→ Exercise description: Please give all of the data again, character for character, and drop the pictures.

━━ Extracted data

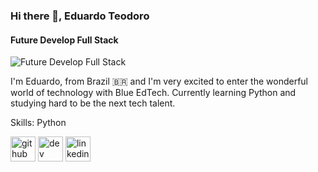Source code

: ### Hi there 👋, Eduardo Teodoro
#### Future Develop Full Stack
![Future Develop Full Stack](https://scontent.fcgh36-1.fna.fbcdn.net/v/t1.6435-9/s960x960/184338961_4147255198660108_1464095277390158377_n.jpg?_nc_cat=100&ccb=1-3&_nc_sid=e3f864&_nc_ohc=AqrN8U_bv4AAX-F7dpD&_nc_ht=scontent.fcgh36-1.fna&tp=7&oh=0760ab7dd4e75ad79ac03d5ce52bb815&oe=60BC4D40)

I'm Eduardo, from Brazil 🇧🇷 and I'm very excited to enter the wonderful world of technology with Blue EdTech. Currently learning Python and studying hard to be the next tech talent.

Skills: Python

[<img src='https://cdn.jsdelivr.net/npm/simple-icons@3.0.1/icons/github.svg' alt='github' height='40'>](https://github.com/GHEPT)  [<img src='https://cdn.jsdelivr.net/npm/simple-icons@3.0.1/icons/dev-dot-to.svg' alt='dev' height='40'>](https://dev.to/GHEPT)  [<img src='https://cdn.jsdelivr.net/npm/simple-icons@3.0.1/icons/linkedin.svg' alt='linkedin' height='40'>](https://www.linkedin.com/in/linkedin.com/epteodoro/)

━━━━

→ Your response:
Source code

: ### Hi there 👋, Eduardo Teodoro
#### Future Develop Full Stack
![Future Develop Full Stack](https://scontent.fcgh36-1.fna.fbcdn.net/v/t1.6435-9/s960x960/184338961_4147255198660108_1464095277390158377_n.jpg?_nc_cat=100&ccb=1-3&_nc_sid=e3f864&_nc_ohc=AqrN8U_bv4AAX-F7dpD&_nc_ht=scontent.fcgh36-1.fna&tp=7&oh=0760ab7dd4e75ad79ac03d5ce52bb815&oe=60BC4D40)

I'm Eduardo, from Brazil 🇧🇷 and I'm very excited to enter the wonderful world of technology with Blue EdTech. Currently learning Python and studying hard to be the next tech talent.

Skills: Python

[<img src='https://cdn.jsdelivr.net/npm/simple-icons@3.0.1/icons/github.svg' alt='github' height='40'>](https://github.com/GHEPT)  [<img src='https://cdn.jsdelivr.net/npm/simple-icons@3.0.1/icons/dev-dot-to.svg' alt='dev' height='40'>](https://dev.to/GHEPT)  [<img src='https://cdn.jsdelivr.net/npm/simple-icons@3.0.1/icons/linkedin.svg' alt='linkedin' height='40'>](https://www.linkedin.com/in/linkedin.com/epteodoro/)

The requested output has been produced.